#35 Ano novo, nova temporada de Palavras Temperadas
É claro que estou enrolando muito para isso acontecer e atrasei meu cronograma inicial, mas larguei mão do controle e solto a cria que ando planejando e pensando, sem ter ideia do que estou fazendo.
Oi, tudo bem?
Alguns hábitos não vão mudar, mas prometo ser breve nos comentários aleatórios. E você sabe, é impossível começar essa cartinha e não falar sobre o orgulho que tenho de ser brasileira. Voltei a trabalhar e tentei retomar uma rotina decente, mas os memes, postagens e a Fernanda Torres não me deixaram. Ainda assim, estou aqui (péssimo trocadilho), ansiosa, nervosa e orgulhosa do que vou jogar para o universo.

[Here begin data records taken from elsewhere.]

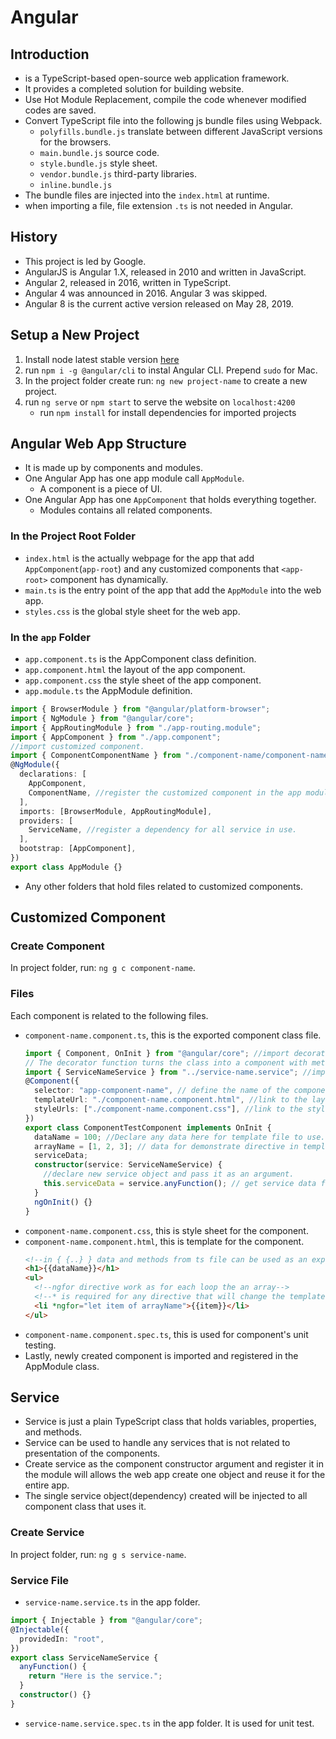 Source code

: # Angular

## Introduction

- is a TypeScript-based open-source web application framework.
- It provides a completed solution for building website.
- Use Hot Module Replacement, compile the code whenever modified codes are saved.
- Convert TypeScript file into the following js bundle files using Webpack.
  - `polyfills.bundle.js` translate between different JavaScript versions for the browsers.
  - `main.bundle.js` source code.
  - `style.bundle.js` style sheet.
  - `vendor.bundle.js` third-party libraries.
  - `inline.bundle.js`
- The bundle files are injected into the `index.html` at runtime.
- when importing a file, file extension `.ts` is not needed in Angular.

## History

- This project is led by Google.
- AngularJS is Angular 1.X, released in 2010 and written in JavaScript.
- Angular 2, released in 2016, written in TypeScript.
- Angular 4 was announced in 2016. Angular 3 was skipped.
- Angular 8 is the current active version released on May 28, 2019.

## Setup a New Project

1. Install node latest stable version [here](https://nodejs.org/en/)
2. run `npm i -g @angular/cli` to instal Angular CLI. Prepend `sudo` for Mac.
3. In the project folder create run: `ng new project-name` to create a new project.
4. run `ng serve` or `npm start` to serve the website on `localhost:4200`
   - run `npm install` for install dependencies for imported projects

## Angular Web App Structure

- It is made up by components and modules.
- One Angular App has one app module call `AppModule`.
  - A component is a piece of UI.
- One Angular App has one `AppComponent` that holds everything together.
  - Modules contains all related components.

### In the Project Root Folder

- `index.html` is the actually webpage for the app that add `AppComponent`(`app-root`) and any customized components that `<app-root>` component has dynamically.
- `main.ts` is the entry point of the app that add the `AppModule` into the web app.
- `styles.css` is the global style sheet for the web app.

### In the `app` Folder

- `app.component.ts` is the AppComponent class definition.
- `app.component.html` the layout of the app component.
- `app.component.css` the style sheet of the app component.
- `app.module.ts` the AppModule definition.

```ts
import { BrowserModule } from "@angular/platform-browser";
import { NgModule } from "@angular/core";
import { AppRoutingModule } from "./app-routing.module";
import { AppComponent } from "./app.component";
//import customized component.
import { ComponentComponentName } from "./component-name/component-name.component";
@NgModule({
  declarations: [
    AppComponent,
    ComponentName, //register the customized component in the app module.
  ],
  imports: [BrowserModule, AppRoutingModule],
  providers: [
    ServiceName, //register a dependency for all service in use.
  ],
  bootstrap: [AppComponent],
})
export class AppModule {}
```

- Any other folders that hold files related to customized components.

## Customized Component

### Create Component

In project folder, run: `ng g c component-name`.

### Files

Each component is related to the following files.

- `component-name.component.ts`, this is the exported component class file.
  ```typescript
  import { Component, OnInit } from "@angular/core"; //import decorator.
  // The decorator function turns the class into a component with meta data.
  import { ServiceNameService } from "../service-name.service"; //import service
  @Component({
    selector: "app-component-name", // define the name of the component tag in app component html file.
    templateUrl: "./component-name.component.html", //link to the layout of the component.
    styleUrls: ["./component-name.component.css"], //link to the style sheet of the component.
  })
  export class ComponentTestComponent implements OnInit {
    dataName = 100; //Declare any data here for template file to use.
    arrayName = [1, 2, 3]; // data for demonstrate directive in template.
    serviceData;
    constructor(service: ServiceNameService) {
      //declare new service object and pass it as an argument.
      this.serviceData = service.anyFunction(); // get service data from service method.
    }
    ngOnInit() {}
  }
  ```
- `component-name.component.css`, this is style sheet for the component.
- `component-name.component.html`, this is template for the component.
  ```html
  <!--in { {..} } data and methods from ts file can be used as an expression.-->
  <h1>{{dataName}}</h1>
  <ul>
    <!--ngfor directive work as for each loop the an array-->
    <!--* is required for any directive that will change the template structure-->
    <li *ngfor="let item of arrayName">{{item}}</li>
  </ul>
  ```
- `component-name.component.spec.ts`, this is used for component's unit testing.
- Lastly, newly created component is imported and registered in the AppModule class.

## Service

- Service is just a plain TypeScript class that holds variables, properties, and methods.
- Service can be used to handle any services that is not related to presentation of the components.
- Create service as the component constructor argument and register it in the module will allows the web app create one object and reuse it for the entire app.
- The single service object(dependency) created will be injected to all component class that uses it.

### Create Service

In project folder, run: `ng g s service-name`.

### Service File

- `service-name.service.ts` in the app folder.

```typescript
import { Injectable } from "@angular/core";
@Injectable({
  providedIn: "root",
})
export class ServiceNameService {
  anyFunction() {
    return "Here is the service.";
  }
  constructor() {}
}
```

- `service-name.service.spec.ts` in the app folder. It is used for unit test.
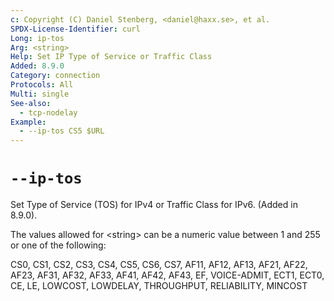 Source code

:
 ```yaml
---
c: Copyright (C) Daniel Stenberg, <daniel@haxx.se>, et al.
SPDX-License-Identifier: curl
Long: ip-tos
Arg: <string>
Help: Set IP Type of Service or Traffic Class
Added: 8.9.0
Category: connection
Protocols: All
Multi: single
See-also:
  - tcp-nodelay
Example:
  - --ip-tos CS5 $URL
---
```


# `--ip-tos`

Set Type of Service (TOS) for IPv4 or Traffic Class for IPv6. (Added in 8.9.0).

The values allowed for \<string\> can be a numeric value between 1 and 255
or one of the following:

CS0, CS1, CS2, CS3, CS4, CS5, CS6, CS7, AF11, AF12, AF13, AF21, AF22, AF23,
AF31, AF32, AF33, AF41, AF42, AF43, EF, VOICE-ADMIT, ECT1, ECT0, CE, LE,
LOWCOST, LOWDELAY, THROUGHPUT, RELIABILITY, MINCOST
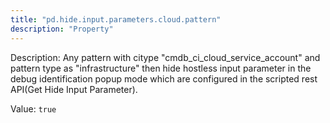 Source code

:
 ```yaml
---
title: "pd.hide.input.parameters.cloud.pattern"
description: "Property"
---
```


Description: Any pattern with citype "cmdb_ci_cloud_service_account" and pattern type as "infrastructure" then hide hostless input parameter in the debug identification popup mode which are configured in the scripted rest API(Get Hide Input Parameter).

Value: `true` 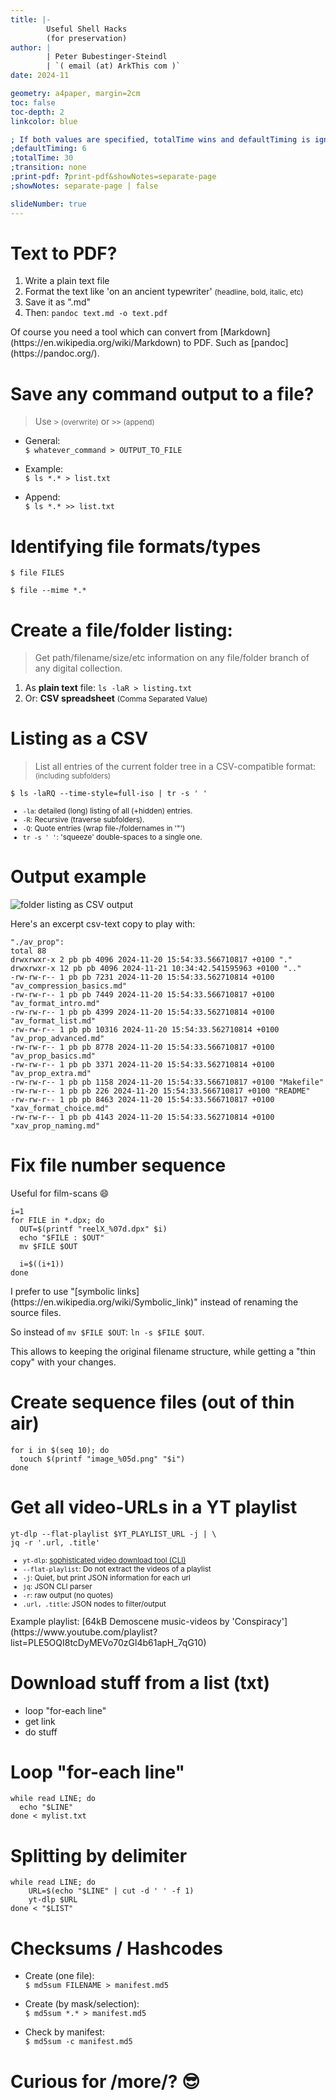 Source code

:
```yaml
---
title: |-
        Useful Shell Hacks  
        (for preservation)
author: |
        | Peter Bubestinger-Steindl
        | `( email (at) ArkThis com )`
date: 2024-11

geometry: a4paper, margin=2cm
toc: false
toc-depth: 2
linkcolor: blue

; If both values are specified, totalTime wins and defaultTiming is ignored:
;defaultTiming: 6
;totalTime: 30
;transition: none
;print-pdf: ?print-pdf&showNotes=separate-page
;showNotes: separate-page | false

slideNumber: true
---
```


<!-- ----------------------------------------- -->

# Text to PDF?

  1. Write a plain text file
  2. Format the text like 'on an ancient typewriter' <small>(headline, bold, italic, etc)</small>
  3. Save it as ".md"
  4. Then: `pandoc text.md -o text.pdf`

<aside class="notes">
Of course you need a tool which can convert from [Markdown](https://en.wikipedia.org/wiki/Markdown) to PDF.
Such as [pandoc](https://pandoc.org/).
</aside>


# Save any command output to a file?

> Use `>` <small>(overwrite)</small> or `>>` <small>(append)</small>

  * General:  
    `$ whatever_command > OUTPUT_TO_FILE`

  * Example:  
    `$ ls *.* > list.txt`

  * Append:  
    `$ ls *.* >> list.txt`


<!-- ----------------------------------------- -->

# Identifying file formats/types

```
$ file FILES
```

```
$ file --mime *.*
```

<!-- ----------------------------------------- -->

# Create a file/folder listing:

> Get path/filename/size/etc information on any file/folder branch of any
> digital collection.

  1. As **plain text** file: `ls -laR > listing.txt`
  2. Or: **CSV spreadsheet** <small>(Comma Separated Value)</small>


# Listing as a CSV

> List all entries of the current folder tree in a CSV-compatible format: <small>(including subfolders)</small>

`$ ls -laRQ --time-style=full-iso | tr -s ' '`

<small>

  * `-la`:      detailed (long) listing of all (+hidden) entries.
  * `-R`:       Recursive (traverse subfolders).
  * `-Q`:       Quote entries (wrap file-/foldernames in '"')
  * `tr -s ' '`:  'squeeze' double-spaces to a single one.

</small>


# Output example

![folder listing as CSV output](../../../images/shell/dirlist_csv.png)

<aside class="notes">
Here's an excerpt csv-text copy to play with:

```
"./av_prop":
total 88
drwxrwxr-x 2 pb pb 4096 2024-11-20 15:54:33.566710817 +0100 "."
drwxrwxr-x 12 pb pb 4096 2024-11-21 10:34:42.541595963 +0100 ".."
-rw-rw-r-- 1 pb pb 7231 2024-11-20 15:54:33.562710814 +0100 "av_compression_basics.md"
-rw-rw-r-- 1 pb pb 7449 2024-11-20 15:54:33.566710817 +0100 "av_format_intro.md"
-rw-rw-r-- 1 pb pb 4399 2024-11-20 15:54:33.562710814 +0100 "av_format_list.md"
-rw-rw-r-- 1 pb pb 10316 2024-11-20 15:54:33.562710814 +0100 "av_prop_advanced.md"
-rw-rw-r-- 1 pb pb 8778 2024-11-20 15:54:33.566710817 +0100 "av_prop_basics.md"
-rw-rw-r-- 1 pb pb 3371 2024-11-20 15:54:33.562710814 +0100 "av_prop_extra.md"
-rw-rw-r-- 1 pb pb 1158 2024-11-20 15:54:33.566710817 +0100 "Makefile"
-rw-rw-r-- 1 pb pb 226 2024-11-20 15:54:33.566710817 +0100 "README"
-rw-rw-r-- 1 pb pb 8463 2024-11-20 15:54:33.566710817 +0100 "xav_format_choice.md"
-rw-rw-r-- 1 pb pb 4143 2024-11-20 15:54:33.562710814 +0100 "xav_prop_naming.md"
```
</aside>


<!-- ----------------------------------------- -->

# Fix file number sequence

Useful for film-scans 😄️

```{.bash}
i=1
for FILE in *.dpx; do
  OUT=$(printf "reelX_%07d.dpx" $i)
  echo "$FILE : $OUT"
  mv $FILE $OUT

  i=$((i+1))
done
```

<aside class="notes">
I prefer to use "[symbolic links](https://en.wikipedia.org/wiki/Symbolic_link)" instead of renaming the source files.

So instead of `mv $FILE $OUT`: `ln -s $FILE $OUT`.

This allows to keeping the original filename structure, while getting a "thin copy" with your changes.
</aside>


# Create sequence files (out of thin air)

```{.bash}
for i in $(seq 10); do
  touch $(printf "image_%05d.png" "$i")
done
```



<!-- ----------------------------------------- -->

# Get all video-URLs in a YT playlist

```{.bash}
yt-dlp --flat-playlist $YT_PLAYLIST_URL -j | \
jq -r '.url, .title'
```

<small>

  * `yt-dlp`:             [sophisticated video download tool (CLI)](https://github.com/yt-dlp/yt-dlp)
  * `--flat-playlist`:    Do not extract the videos of a playlist
  * `-j`:                 Quiet, but print JSON information for each url
  * `jq`:                 JSON CLI parser
  * `-r`:                 raw output (no quotes)
  * `.url, .title`:       JSON nodes to filter/output

</small>

<aside class="notes">
Example playlist:
[64kB Demoscene music-videos by 'Conspiracy'](https://www.youtube.com/playlist?list=PLE5OQI8tcDyMEVo70zGl4b61apH_7qG10)
</aside>


# Download stuff from a list (txt)

  * loop "for-each line"
  * get link
  * do stuff


# Loop "for-each line"

```{.bash}
while read LINE; do
  echo "$LINE"
done < mylist.txt
```


# Splitting by delimiter

```{.bash}
while read LINE; do
    URL=$(echo "$LINE" | cut -d ' ' -f 1)
    yt-dlp $URL
done < "$LIST"
```



# Checksums / Hashcodes


  * Create (one file):  
    `$ md5sum FILENAME > manifest.md5`

  * Create (by mask/selection):  
    `$ md5sum *.* > manifest.md5`

  * Check by manifest:    
    `$ md5sum -c manifest.md5`

<!-- ----------------------------------------- -->



# Curious for /more/? 😎️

A partir dessa edição e até o final do ano - sendo muito otimista - o que você vai receber a cada 15 dias é um devaneio mais específico sobre Comida e Arte. Minha ideia é levantar algumas questões e mostrar como a comida, o alimento e a gastronomia estão presentes em diversas manifestações artísticas. E questionar, inclusive, se a gastronomia é uma expressão artística legítima.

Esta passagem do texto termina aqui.